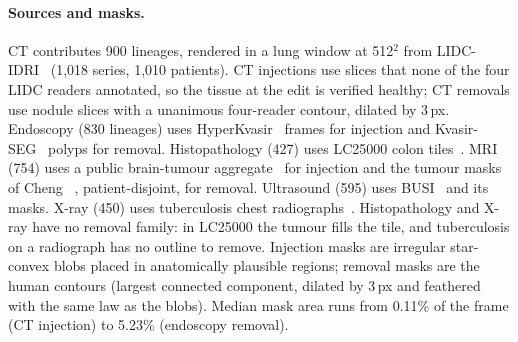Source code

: \paragraph{Sources and masks.}
CT contributes 900 lineages, %
rendered in a lung window at 512$^2$ from LIDC-IDRI~\cite{armato2011lidc} (1,018 series, 1,010 patients). %
CT injections use slices that none of the four LIDC readers annotated, so the tissue at the edit is verified healthy; CT removals use nodule slices with a unanimous four-reader contour, dilated by 3\,px. %
Endoscopy (830 lineages) %
uses HyperKvasir~\cite{borgli2020hyperkvasir} frames for injection and Kvasir-SEG~\cite{jha2020kvasirseg} polyps for removal.
Histopathology (427) %
uses LC25000 colon tiles~\cite{borkowski2019lc25000}.
MRI (754) %
uses a public brain-tumour aggregate~\cite{nickparvar2021brainmri} for injection and the tumour masks of Cheng \etal~\cite{cheng2015brain}, patient-disjoint, for removal.
Ultrasound (595) %
uses BUSI~\cite{aldhabyani2020busi} and its masks.
X-ray (450) %
uses tuberculosis chest radiographs~\cite{rahman2020tb}.
Histopathology and X-ray have no removal family: in LC25000 the tumour fills the tile, and tuberculosis on a radiograph has no outline to remove.
Injection masks are irregular star-convex blobs placed in anatomically plausible regions; removal masks are the human contours (largest connected component, dilated by 3\,px and feathered with the same law as the blobs). %
Median mask area runs from 0.11\% of the frame (CT injection) to 5.23\% (endoscopy removal). %

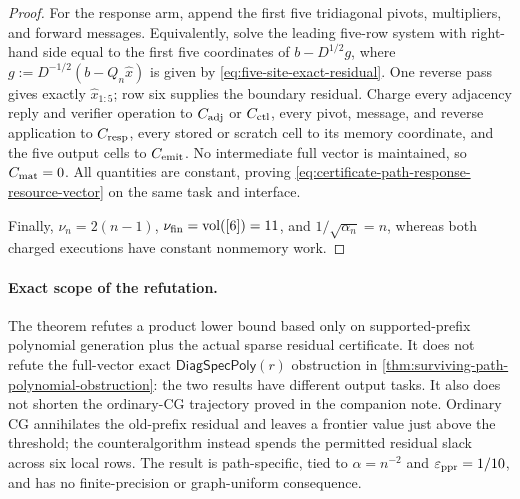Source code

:\begin{proof}
For the response arm, append the first five tridiagonal pivots, multipliers,
and forward messages.  Equivalently, solve the leading five-row system with
right-hand side equal to the first five coordinates of
$b-D^{1/2}g$, where
$g:=D^{-1/2}(b-Q_n\widehat x)$ is given by
\cref{eq:five-site-exact-residual}.  One reverse pass gives exactly
$\widehat x_{1:5}$; row six supplies the boundary residual.  Charge every
adjacency reply and verifier operation to $C_{\rm adj}$ or $C_{\rm ctl}$,
every pivot, message, and reverse application to $C_{\rm resp}$, every stored
or scratch cell to its memory coordinate, and the five output cells to
$C_{\rm emit}$.  No intermediate full vector is maintained, so
$C_{\rm mat}=0$.  All quantities are constant, proving
\cref{eq:certificate-path-response-resource-vector} on the same task and
interface.

Finally, $\nu_n=2(n-1)$, $\nu_{\rm fin}=\vol([6])=11$, and
$1/\sqrt{\alpha_n}=n$, whereas both charged executions have constant
nonmemory work.
\end{proof}

\paragraph{Exact scope of the refutation.}
The theorem refutes a product lower bound based only on supported-prefix
polynomial generation plus the actual sparse residual certificate.  It does
not refute the full-vector exact
$\mathsf{DiagSpecPoly}(r)$ obstruction in
\cref{thm:surviving-path-polynomial-obstruction}: the two results have
different output tasks.  It also does not shorten the ordinary-CG trajectory
proved in the companion note.  Ordinary CG annihilates the old-prefix
residual and leaves a frontier value just above the threshold; the
counteralgorithm instead spends the permitted residual slack across six local
rows.  The result is path-specific, tied to $\alpha=n^{-2}$ and
$\epsppr=1/10$, and has no finite-precision or graph-uniform consequence.

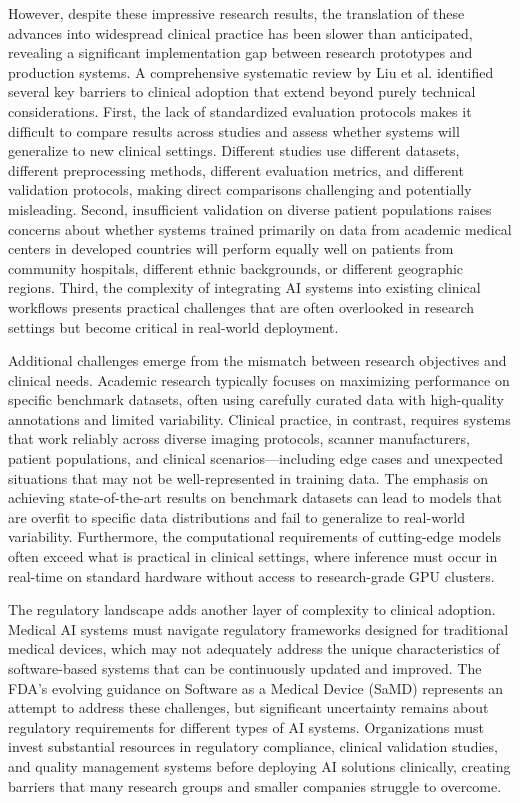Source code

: \documentclass[12pt,a4paper]{article}
\begin{document}
However, despite these impressive research results, the translation of these advances into widespread clinical practice has been slower than anticipated, revealing a significant implementation gap between research prototypes and production systems. A comprehensive systematic review by Liu et al. \cite{liu2019comparison} identified several key barriers to clinical adoption that extend beyond purely technical considerations. First, the lack of standardized evaluation protocols makes it difficult to compare results across studies and assess whether systems will generalize to new clinical settings. Different studies use different datasets, different preprocessing methods, different evaluation metrics, and different validation protocols, making direct comparisons challenging and potentially misleading. Second, insufficient validation on diverse patient populations raises concerns about whether systems trained primarily on data from academic medical centers in developed countries will perform equally well on patients from community hospitals, different ethnic backgrounds, or different geographic regions. Third, the complexity of integrating AI systems into existing clinical workflows presents practical challenges that are often overlooked in research settings but become critical in real-world deployment.

Additional challenges emerge from the mismatch between research objectives and clinical needs. Academic research typically focuses on maximizing performance on specific benchmark datasets, often using carefully curated data with high-quality annotations and limited variability. Clinical practice, in contrast, requires systems that work reliably across diverse imaging protocols, scanner manufacturers, patient populations, and clinical scenarios—including edge cases and unexpected situations that may not be well-represented in training data. The emphasis on achieving state-of-the-art results on benchmark datasets can lead to models that are overfit to specific data distributions and fail to generalize to real-world variability. Furthermore, the computational requirements of cutting-edge models often exceed what is practical in clinical settings, where inference must occur in real-time on standard hardware without access to research-grade GPU clusters.

The regulatory landscape adds another layer of complexity to clinical adoption. Medical AI systems must navigate regulatory frameworks designed for traditional medical devices, which may not adequately address the unique characteristics of software-based systems that can be continuously updated and improved. The FDA's evolving guidance on Software as a Medical Device (SaMD) represents an attempt to address these challenges, but significant uncertainty remains about regulatory requirements for different types of AI systems. Organizations must invest substantial resources in regulatory compliance, clinical validation studies, and quality management systems before deploying AI solutions clinically, creating barriers that many research groups and smaller companies struggle to overcome.
\end{document}
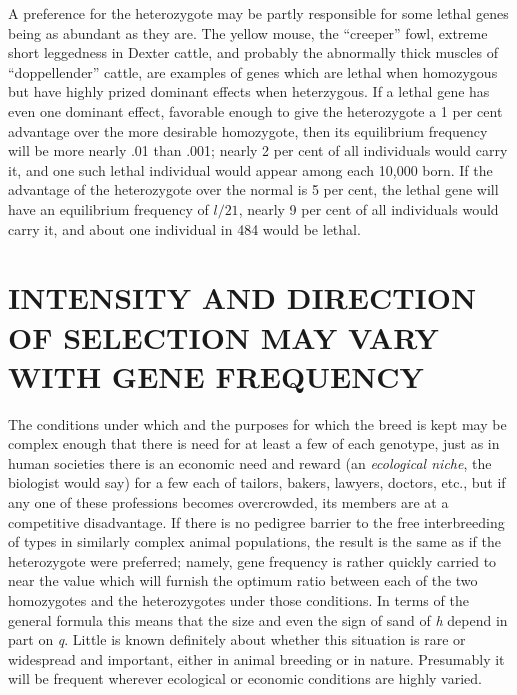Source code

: A preference for the heterozygote may be partly responsible for some lethal genes
being as abundant as they are. The yellow mouse, the ``creeper'' fowl, extreme short
leggedness in Dexter cattle, and probably the abnormally thick muscles of ``doppellender''
cattle, are examples of genes which are lethal when homozygous but have highly prized
dominant effects when heterzygous. If a lethal gene has even one dominant effect,
favorable enough to give the heterozygote a 1 per cent advantage over the more desirable
homozygote, then its equilibrium frequency will be more nearly .01 than .001; nearly 2 per
cent of all individuals would carry it, and one such lethal individual would appear among
each 10,000 born. If the advantage of the heterozygote over the normal is 5 per cent, the
lethal gene will have an equilibrium frequency of $l/21$, nearly 9 per cent of all individuals
would carry it, and about one individual in 484 would be lethal.

\section*{INTENSITY AND DIRECTION OF SELECTION MAY VARY WITH GENE FREQUENCY}

The conditions under which and the purposes for which the breed is kept may be complex
enough that there is need for at least a few of each genotype, just as in human societies
there is an economic need and reward (an \textit{ecological niche}, the biologist would
say) for a few each of tailors, bakers, lawyers, doctors, etc., but if any
one of these professions becomes overcrowded, its members are at a
competitive disadvantage. If there is no pedigree barrier to the free
interbreeding of types in similarly complex animal populations, the
result is the same as if the heterozygote were preferred; namely, gene
frequency is rather quickly carried to near the value which will furnish
the optimum ratio between each of the two homozygotes and the heterozygotes
under those conditions. In terms of the general formula this
means that the size and even the sign of sand of \textit{h} depend in part on
\textit{q}. Little is known definitely about whether this situation is rare or
widespread and important, either in animal breeding or in nature. Presumably
it will be frequent wherever ecological or economic conditions are highly varied.

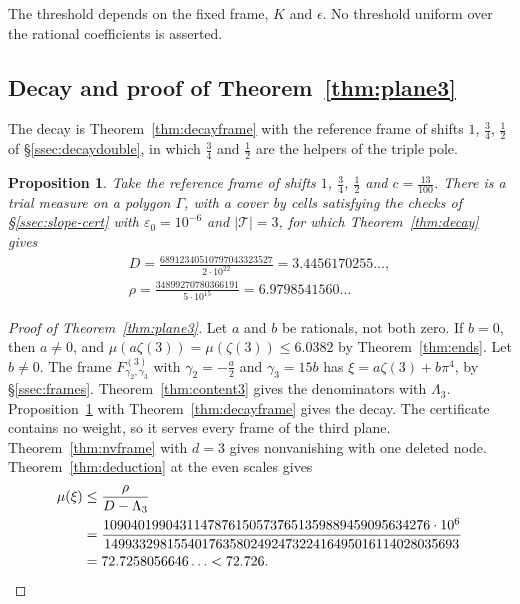 \documentclass[11pt]{amsart}
\newtheorem{proposition}[theorem]{Proposition}
\theoremstyle{definition}
\theoremstyle{remark}
\numberwithin{equation}{section}
\newcommand{\MuPlaneC}{72.726}
\newcommand{\MuZetaThree}{6.0382}
\begin{document}
The threshold depends on the fixed frame, $K$ and $\epsilon$. No threshold uniform over the rational coefficients is asserted.

\subsection{Decay and proof of Theorem~\ref{thm:plane3}}
The decay is Theorem~\ref{thm:decayframe} with the reference frame of shifts $1$, $\frac34$, $\frac12$ of
\S\ref{ssec:decaydouble}, in which $\frac34$ and $\frac12$ are the helpers of the triple pole.

\begin{proposition}\label{prop:cert3}
Take the reference frame of shifts $1$, $\frac34$, $\frac12$ and $c=\frac{13}{100}$. There is a trial measure on a polygon
$\Gamma$, with a cover by cells satisfying the checks of \S\ref{ssec:slope-cert} with $\varepsilon_0=10^{-6}$ and
$|\mathcal T|=3$, for which Theorem~\ref{thm:decay} gives
\begin{gather*}
 D=\frac{68912340510797043323527}{2\cdot10^{22}}=3.4456170255\ldots,\\
 \rho=\frac{34899270780366191}{5\cdot10^{15}}=6.9798541560\ldots
\end{gather*}
\end{proposition}

\begin{proof}[Proof of Theorem~\ref{thm:plane3}]
Let $a$ and $b$ be rationals, not both zero. If $b=0$, then $a\ne0$, and $\mu(a\zeta(3))=\mu(\zeta(3))\le\MuZetaThree$ by
Theorem~\ref{thm:ends}. Let $b\ne0$. The frame $F^{(3)}_{\gamma_2,\gamma_3}$ with $\gamma_2=-\frac a2$ and
$\gamma_3=15b$ has $\xi=a\zeta(3)+b\pi^4$, by \S\ref{ssec:frames}. Theorem~\ref{thm:content3} gives the denominators
with $\Lambda_3$. Proposition~\ref{prop:cert3} with Theorem~\ref{thm:decayframe} gives the decay. The certificate
contains no weight, so it serves every frame of the third plane. Theorem~\ref{thm:nvframe} with $d=3$ gives
nonvanishing with one deleted node. Theorem~\ref{thm:deduction} at the even scales gives
\[
 \begin{aligned}
 \mu(\xi)&\le\frac\rho{D-\Lambda_3}\\
 &=\frac{10904019904311478761505737651359889459095634276\cdot10^{6}}
 {149933298155401763580249247322416495016114028035693}\\
 &=72.7258056646\ldots<\MuPlaneC .
 \end{aligned}\qedhere
\]
\end{proof}
\end{document}
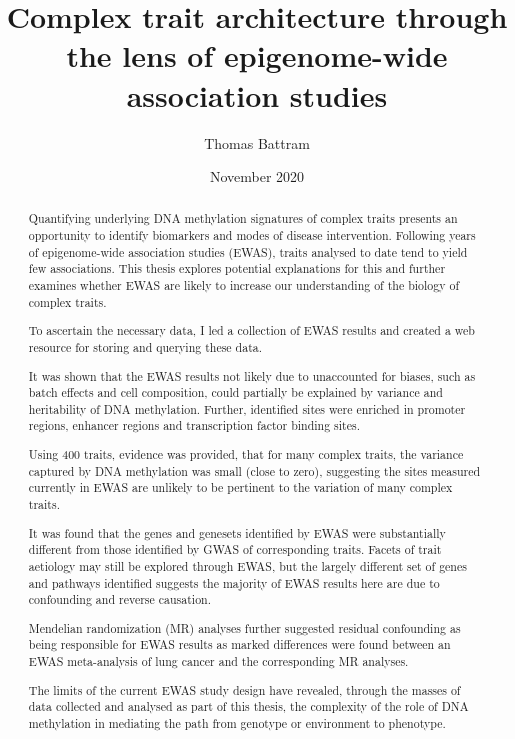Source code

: \documentclass[11pt,oneside]{bristolthesis}
\title{Complex trait architecture through the lens of epigenome-wide association studies}
\author{Thomas Battram}
\date{November 2020}
\begin{document}
  \maketitle

\frontmatter %
\pagestyle{empty} %
  \begin{abstract}
    Quantifying underlying DNA methylation signatures of complex traits presents an opportunity to identify biomarkers and modes of disease intervention. Following years of epigenome-wide association studies (EWAS), traits analysed to date tend to yield few associations. This thesis explores potential explanations for this and further examines whether EWAS are likely to increase our understanding of the biology of complex traits.

    To ascertain the necessary data, I led a collection of EWAS results and created a web resource for storing and querying these data.

    It was shown that the EWAS results not likely due to unaccounted for biases, such as batch effects and cell composition, could partially be explained by variance and heritability of DNA methylation. Further, identified sites were enriched in promoter regions, enhancer regions and transcription factor binding sites.

    Using 400 traits, evidence was provided, that for many complex traits, the variance captured by DNA methylation was small (close to zero), suggesting the sites measured currently in EWAS are unlikely to be pertinent to the variation of many complex traits.

    It was found that the genes and genesets identified by EWAS were substantially different from those identified by GWAS of corresponding traits. Facets of trait aetiology may still be explored through EWAS, but the largely different set of genes and pathways identified suggests the majority of EWAS results here are due to confounding and reverse causation.

    Mendelian randomization (MR) analyses further suggested residual confounding as being responsible for EWAS results as marked differences were found between an EWAS meta-analysis of lung cancer and the corresponding MR analyses.

    The limits of the current EWAS study design have revealed, through the masses of data collected and analysed as part of this thesis, the complexity of the role of DNA methylation in mediating the path from genotype or environment to phenotype.
  \end{abstract}
\end{document}
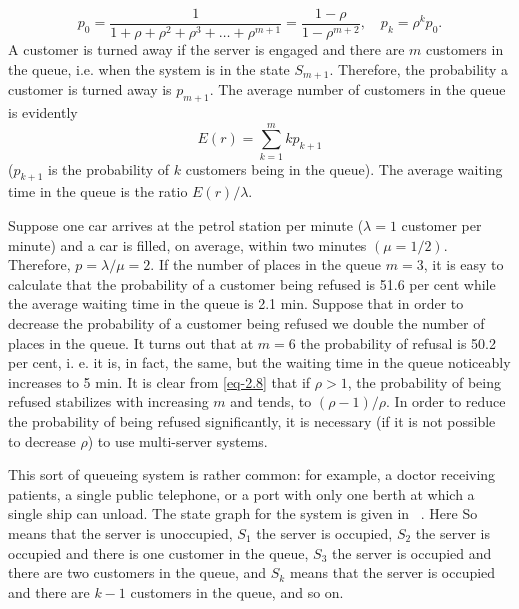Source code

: \begin{equation}%
p_{0} = \frac{1}{1 + \rho+ \rho^{2}+ \rho^{3}+ \ldots + \rho^{m+1}} = \frac{1 - \rho}{1 - \rho^{m+2}}, \quad  p_{k}= \rho^{k} p_{0}.
\label{eq-2.8}
\end{equation}
A customer is turned away if the server is engaged and there are $m$ customers in the queue, i.e. when the system is in the state $S_{m+1}$. Therefore, the probability a customer is turned away is $p_{m+1}$. The average number of customers in the queue is evidently
\begin{equation*}%
E(r) = \sum_{k=1}^{m} k p_{k+1}
\end{equation*}
($p_{k+1}$ is the probability of $k$ customers being in the queue). The average
waiting time in the queue is the ratio $E (r)/\lambda$.

Suppose one car arrives at the petrol station per minute ($\lambda = 1$
customer per minute) and a car is filled, on average, within two minutes
$(\mu= 1/2)$. Therefore, $p = \lambda/\mu = 2$. If the number of places in the queue $m = 3$, it is easy to calculate that the probability of a customer being
refused is 51.6 per cent while the average waiting time in the queue is
2.1 min. Suppose that in order to decrease the probability of a customer
being refused we double the number of places in the queue. It turns out
that at $m = 6$ the probability of refusal is 50.2 per cent, i. e. it is, in fact, the same, but the waiting time in the queue noticeably increases to
5 min. It is clear from \eqref{eq-2.8} that if $\rho > 1$, the probability of being refused stabilizes with increasing $m$ and tends, to $(\rho - 1)/\rho$. In order to reduce the probability of being refused significantly, it is necessary (if it is not possible to decrease $\rho$) to use multi-server systems.

 This sort of queueing
system is rather common: for example, a doctor receiving patients,
a single public telephone, or a port with only one berth at which
a single ship can unload. The state graph for the system is given in
~. Here So means that the server is unoccupied, $S_{1}$ the server is occupied, $S_{2}$ the server is occupied and there is one customer in the queue, $S_{3}$ the server is occupied and there are two customers in the queue, and $S_{k}$ means that the server is occupied and there are $k - 1$
customers in the queue, and so on.

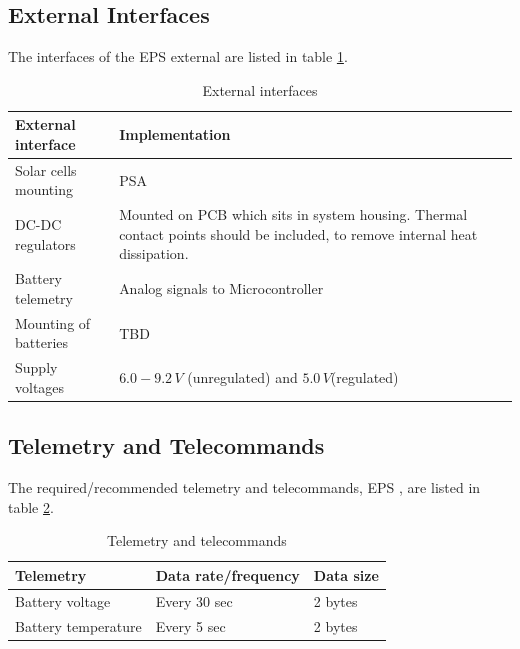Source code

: \subsection{External Interfaces}
%
The interfaces of the \ac{EPS} external are listed in table \ref{tab:external_interfaces}.
%
\begin{table}[H]
\centering
\caption{External interfaces}
\label{tab:external_interfaces}
\begin{tabular}{m{}m{}}
\hline
\textbf{External interface} & \textbf{Implementation}\\
\hline
Solar cells mounting & \ac{PSA}\\[2mm]
DC-DC regulators & Mounted on PCB which sits in system housing. Thermal contact points should be included, to remove internal heat dissipation.\\[2mm]
Battery telemetry & Analog signals to Microcontroller\\[2mm]
Mounting of batteries & \ac{TBD}\\
Supply voltages & $6.0-9.2\,V$ (unregulated) and $5.0\,V$(regulated)\\[2mm]
\hline
\end{tabular}
\end{table}
%
%
\subsection{Telemetry and Telecommands}
%
The required/recommended telemetry and telecommands, \ac{EPS} , are listed in table \ref{tab:Telemetry_Telecommands}.
%
\begin{table}[H]
\centering
\caption{Telemetry and telecommands}
\label{tab:Telemetry_Telecommands}
\begin{tabular}{|l|l|l|}
\hline
\textbf{Telemetry} & \textbf{Data rate/frequency} & \textbf{Data size} \\
\hline
Battery voltage & Every 30 sec & 2 bytes\\
\hline
Battery temperature & Every 5 sec & 2 bytes\\
\hline
\end{tabular}
\end{table}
* * *
Write out the lines of the entries above exactly, beginning with the first and ending with the line that contains "and forward messages.". No picture goes in.

Source code

: \paragraph{Sources and masks.}
CT contributes 900 lineages, %
rendered in a lung window at 512$^2$ from LIDC-IDRI~\cite{armato2011lidc} (1,018 series, 1,010 patients). %
CT injections use slices that none of the four LIDC readers annotated, so the tissue at the edit is verified healthy; CT removals use nodule slices with a unanimous four-reader contour, dilated by 3\,px. %
Endoscopy (830 lineages) %
uses HyperKvasir~\cite{borgli2020hyperkvasir} frames for injection and Kvasir-SEG~\cite{jha2020kvasirseg} polyps for removal.
Histopathology (427) %
uses LC25000 colon tiles~\cite{borkowski2019lc25000}.
MRI (754) %
uses a public brain-tumour aggregate~\cite{nickparvar2021brainmri} for injection and the tumour masks of Cheng \etal~\cite{cheng2015brain}, patient-disjoint, for removal.
Ultrasound (595) %
uses BUSI~\cite{aldhabyani2020busi} and its masks.
X-ray (450) %
uses tuberculosis chest radiographs~\cite{rahman2020tb}.
Histopathology and X-ray have no removal family: in LC25000 the tumour fills the tile, and tuberculosis on a radiograph has no outline to remove.
Injection masks are irregular star-convex blobs placed in anatomically plausible regions; removal masks are the human contours (largest connected component, dilated by 3\,px and feathered with the same law as the blobs). %
Median mask area runs from 0.11\% of the frame (CT injection) to 5.23\% (endoscopy removal). %

Source code

:\begin{proof}
For the response arm, append the first five tridiagonal pivots, multipliers,
and forward messages.  Equivalently, solve the leading five-row system with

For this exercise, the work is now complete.